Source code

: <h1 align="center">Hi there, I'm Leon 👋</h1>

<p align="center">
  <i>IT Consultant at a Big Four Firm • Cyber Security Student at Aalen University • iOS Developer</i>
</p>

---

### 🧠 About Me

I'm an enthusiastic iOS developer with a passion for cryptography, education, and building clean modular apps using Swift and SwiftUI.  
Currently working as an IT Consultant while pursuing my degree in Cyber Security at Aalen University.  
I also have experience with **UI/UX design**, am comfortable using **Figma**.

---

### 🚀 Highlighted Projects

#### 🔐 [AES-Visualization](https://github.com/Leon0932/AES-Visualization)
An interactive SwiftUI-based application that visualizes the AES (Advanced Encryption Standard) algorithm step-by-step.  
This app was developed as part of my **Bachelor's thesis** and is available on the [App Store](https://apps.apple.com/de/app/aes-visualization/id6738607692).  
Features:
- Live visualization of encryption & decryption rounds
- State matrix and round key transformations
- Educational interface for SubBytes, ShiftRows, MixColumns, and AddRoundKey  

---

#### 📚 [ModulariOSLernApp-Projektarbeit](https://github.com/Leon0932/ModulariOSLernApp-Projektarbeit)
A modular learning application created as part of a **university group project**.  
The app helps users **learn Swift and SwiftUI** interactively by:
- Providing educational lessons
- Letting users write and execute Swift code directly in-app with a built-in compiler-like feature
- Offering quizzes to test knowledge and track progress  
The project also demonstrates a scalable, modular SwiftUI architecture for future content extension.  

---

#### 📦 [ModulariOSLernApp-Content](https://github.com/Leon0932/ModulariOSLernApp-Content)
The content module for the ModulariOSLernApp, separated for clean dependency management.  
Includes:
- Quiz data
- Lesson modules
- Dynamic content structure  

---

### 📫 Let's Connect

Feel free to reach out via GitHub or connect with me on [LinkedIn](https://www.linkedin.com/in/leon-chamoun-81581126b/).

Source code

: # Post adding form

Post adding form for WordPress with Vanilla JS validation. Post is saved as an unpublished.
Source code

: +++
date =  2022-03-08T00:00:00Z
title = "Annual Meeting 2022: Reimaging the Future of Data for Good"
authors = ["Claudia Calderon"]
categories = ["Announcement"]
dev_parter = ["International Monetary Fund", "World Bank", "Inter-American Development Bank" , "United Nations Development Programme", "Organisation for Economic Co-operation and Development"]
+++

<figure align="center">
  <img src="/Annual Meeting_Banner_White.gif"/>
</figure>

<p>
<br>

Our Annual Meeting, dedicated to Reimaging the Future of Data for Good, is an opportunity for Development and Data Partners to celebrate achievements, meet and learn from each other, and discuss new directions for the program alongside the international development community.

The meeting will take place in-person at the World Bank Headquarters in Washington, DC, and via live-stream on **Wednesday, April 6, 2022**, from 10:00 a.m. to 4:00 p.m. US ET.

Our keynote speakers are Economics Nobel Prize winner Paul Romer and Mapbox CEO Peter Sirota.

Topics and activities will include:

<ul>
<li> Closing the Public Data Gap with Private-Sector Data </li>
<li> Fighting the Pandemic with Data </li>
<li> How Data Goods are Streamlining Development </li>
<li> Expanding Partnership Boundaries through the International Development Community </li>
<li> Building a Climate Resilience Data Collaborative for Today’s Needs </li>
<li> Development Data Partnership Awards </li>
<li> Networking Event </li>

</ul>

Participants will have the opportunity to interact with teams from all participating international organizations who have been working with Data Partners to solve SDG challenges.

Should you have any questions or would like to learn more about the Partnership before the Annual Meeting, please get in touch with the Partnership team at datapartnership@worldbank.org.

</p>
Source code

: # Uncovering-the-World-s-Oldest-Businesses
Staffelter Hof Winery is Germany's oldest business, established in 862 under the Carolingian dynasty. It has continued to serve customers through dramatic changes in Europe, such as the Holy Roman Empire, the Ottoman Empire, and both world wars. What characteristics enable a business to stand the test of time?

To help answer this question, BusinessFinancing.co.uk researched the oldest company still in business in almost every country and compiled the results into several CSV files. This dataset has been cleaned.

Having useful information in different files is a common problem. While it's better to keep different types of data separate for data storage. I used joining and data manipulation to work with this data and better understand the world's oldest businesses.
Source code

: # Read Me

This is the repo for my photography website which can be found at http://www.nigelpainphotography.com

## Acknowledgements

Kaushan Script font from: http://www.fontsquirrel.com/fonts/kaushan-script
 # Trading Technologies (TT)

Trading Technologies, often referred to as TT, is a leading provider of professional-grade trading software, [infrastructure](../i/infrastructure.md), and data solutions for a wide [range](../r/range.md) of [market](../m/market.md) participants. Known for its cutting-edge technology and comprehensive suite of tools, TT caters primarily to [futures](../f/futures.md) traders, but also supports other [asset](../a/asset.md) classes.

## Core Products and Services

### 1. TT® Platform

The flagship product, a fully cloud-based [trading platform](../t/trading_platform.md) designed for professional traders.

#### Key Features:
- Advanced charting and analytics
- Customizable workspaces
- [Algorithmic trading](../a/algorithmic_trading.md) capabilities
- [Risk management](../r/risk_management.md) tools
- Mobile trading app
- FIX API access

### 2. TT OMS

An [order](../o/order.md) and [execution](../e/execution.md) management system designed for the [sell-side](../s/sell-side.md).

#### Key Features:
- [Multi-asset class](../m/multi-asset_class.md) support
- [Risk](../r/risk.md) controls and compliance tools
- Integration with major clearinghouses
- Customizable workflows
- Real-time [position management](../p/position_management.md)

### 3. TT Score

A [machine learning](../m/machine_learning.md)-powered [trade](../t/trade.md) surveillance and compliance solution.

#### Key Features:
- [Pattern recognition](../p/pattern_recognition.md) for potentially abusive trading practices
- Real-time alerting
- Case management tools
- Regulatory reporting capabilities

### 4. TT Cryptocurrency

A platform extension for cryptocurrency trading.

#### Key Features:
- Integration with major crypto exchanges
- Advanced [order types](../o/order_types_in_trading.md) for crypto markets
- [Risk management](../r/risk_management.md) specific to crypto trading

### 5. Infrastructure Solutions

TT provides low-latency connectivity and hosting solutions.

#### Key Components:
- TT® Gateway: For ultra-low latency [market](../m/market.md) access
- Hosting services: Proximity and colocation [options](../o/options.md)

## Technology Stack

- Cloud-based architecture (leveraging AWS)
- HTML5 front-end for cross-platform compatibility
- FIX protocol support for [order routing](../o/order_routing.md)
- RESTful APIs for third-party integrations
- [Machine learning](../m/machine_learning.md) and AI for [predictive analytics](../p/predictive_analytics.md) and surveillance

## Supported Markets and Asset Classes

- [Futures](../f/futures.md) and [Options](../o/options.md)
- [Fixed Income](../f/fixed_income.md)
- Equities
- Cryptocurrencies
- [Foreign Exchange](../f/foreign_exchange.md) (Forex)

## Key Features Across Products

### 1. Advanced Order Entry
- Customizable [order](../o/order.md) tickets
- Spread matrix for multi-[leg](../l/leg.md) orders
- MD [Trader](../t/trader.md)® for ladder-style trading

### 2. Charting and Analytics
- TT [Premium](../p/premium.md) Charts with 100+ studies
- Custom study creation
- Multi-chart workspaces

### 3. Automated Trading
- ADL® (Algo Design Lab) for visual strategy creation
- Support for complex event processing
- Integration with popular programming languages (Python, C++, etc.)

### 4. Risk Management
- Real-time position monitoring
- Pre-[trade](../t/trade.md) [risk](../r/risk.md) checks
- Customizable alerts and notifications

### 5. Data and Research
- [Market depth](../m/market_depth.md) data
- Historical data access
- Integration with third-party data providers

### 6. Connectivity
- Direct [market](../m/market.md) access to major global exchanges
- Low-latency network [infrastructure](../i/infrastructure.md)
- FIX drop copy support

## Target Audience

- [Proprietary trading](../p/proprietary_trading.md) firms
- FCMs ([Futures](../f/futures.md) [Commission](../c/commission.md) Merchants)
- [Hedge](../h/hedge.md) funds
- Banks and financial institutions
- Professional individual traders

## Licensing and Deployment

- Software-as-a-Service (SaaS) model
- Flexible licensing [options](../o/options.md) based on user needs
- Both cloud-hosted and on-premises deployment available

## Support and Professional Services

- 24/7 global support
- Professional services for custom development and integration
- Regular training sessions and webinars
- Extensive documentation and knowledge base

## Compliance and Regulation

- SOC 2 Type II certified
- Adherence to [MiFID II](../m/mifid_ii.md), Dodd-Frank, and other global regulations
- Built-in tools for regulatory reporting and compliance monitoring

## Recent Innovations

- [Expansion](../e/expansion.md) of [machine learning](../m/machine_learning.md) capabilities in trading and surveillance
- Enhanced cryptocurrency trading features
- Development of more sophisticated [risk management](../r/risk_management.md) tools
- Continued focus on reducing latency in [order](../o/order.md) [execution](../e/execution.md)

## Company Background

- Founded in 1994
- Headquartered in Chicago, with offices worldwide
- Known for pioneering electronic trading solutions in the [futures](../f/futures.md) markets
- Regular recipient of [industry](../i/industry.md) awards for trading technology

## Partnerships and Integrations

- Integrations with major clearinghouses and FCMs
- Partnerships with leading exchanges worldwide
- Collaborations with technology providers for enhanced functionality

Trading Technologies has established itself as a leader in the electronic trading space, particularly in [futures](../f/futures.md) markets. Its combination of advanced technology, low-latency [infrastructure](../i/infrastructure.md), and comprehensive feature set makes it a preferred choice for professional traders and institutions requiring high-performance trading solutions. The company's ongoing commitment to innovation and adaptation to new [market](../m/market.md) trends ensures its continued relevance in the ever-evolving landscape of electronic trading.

• • •

From the records above, transcribe exactly the run of lines that opens with the line holding "### 2. Charting and Analytics" and closes with the line holding "- Banks and financial institutions", both included.

### 2. Charting and Analytics
- TT [Premium](../p/premium.md) Charts with 100+ studies
- Custom study creation
- Multi-chart workspaces

### 3. Automated Trading
- ADL® (Algo Design Lab) for visual strategy creation
- Support for complex event processing
- Integration with popular programming languages (Python, C++, etc.)

### 4. Risk Management
- Real-time position monitoring
- Pre-[trade](../t/trade.md) [risk](../r/risk.md) checks
- Customizable alerts and notifications

### 5. Data and Research
- [Market depth](../m/market_depth.md) data
- Historical data access
- Integration with third-party data providers

### 6. Connectivity
- Direct [market](../m/market.md) access to major global exchanges
- Low-latency network [infrastructure](../i/infrastructure.md)
- FIX drop copy support

## Target Audience

- [Proprietary trading](../p/proprietary_trading.md) firms
- FCMs ([Futures](../f/futures.md) [Commission](../c/commission.md) Merchants)
- [Hedge](../h/hedge.md) funds
- Banks and financial institutions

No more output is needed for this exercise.